## What you are asked to do:
Copy the data. Keep every character as given.

══ Data ══

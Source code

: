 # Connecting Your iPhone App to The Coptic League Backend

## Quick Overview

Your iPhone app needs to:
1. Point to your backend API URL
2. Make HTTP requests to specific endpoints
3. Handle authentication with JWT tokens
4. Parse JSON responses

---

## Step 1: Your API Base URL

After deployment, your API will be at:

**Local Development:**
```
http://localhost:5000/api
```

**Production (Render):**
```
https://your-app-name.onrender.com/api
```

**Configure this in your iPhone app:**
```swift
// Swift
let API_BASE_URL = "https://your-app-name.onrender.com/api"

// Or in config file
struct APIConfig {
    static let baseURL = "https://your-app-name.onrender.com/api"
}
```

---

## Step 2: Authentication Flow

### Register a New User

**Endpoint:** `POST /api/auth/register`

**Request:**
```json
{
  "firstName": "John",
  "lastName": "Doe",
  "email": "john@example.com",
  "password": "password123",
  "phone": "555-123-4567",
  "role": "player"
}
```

═══

## Exercise output:
Source code

: # Connecting Your iPhone App to The Coptic League Backend

## Quick Overview

Your iPhone app needs to:
1. Point to your backend API URL
2. Make HTTP requests to specific endpoints
3. Handle authentication with JWT tokens
4. Parse JSON responses

---

## Step 1: Your API Base URL

After deployment, your API will be at:

**Local Development:**
```
http://localhost:5000/api
```

**Production (Render):**
```
https://your-app-name.onrender.com/api
```

**Configure this in your iPhone app:**
```swift
// Swift
let API_BASE_URL = "https://your-app-name.onrender.com/api"

// Or in config file
struct APIConfig {
    static let baseURL = "https://your-app-name.onrender.com/api"
}
```

---

## Step 2: Authentication Flow

### Register a New User

**Endpoint:** `POST /api/auth/register`

**Request:**
```json
{
  "firstName": "John",
  "lastName": "Doe",
  "email": "john@example.com",
  "password": "password123",
  "phone": "555-123-4567",
  "role": "player"
}
```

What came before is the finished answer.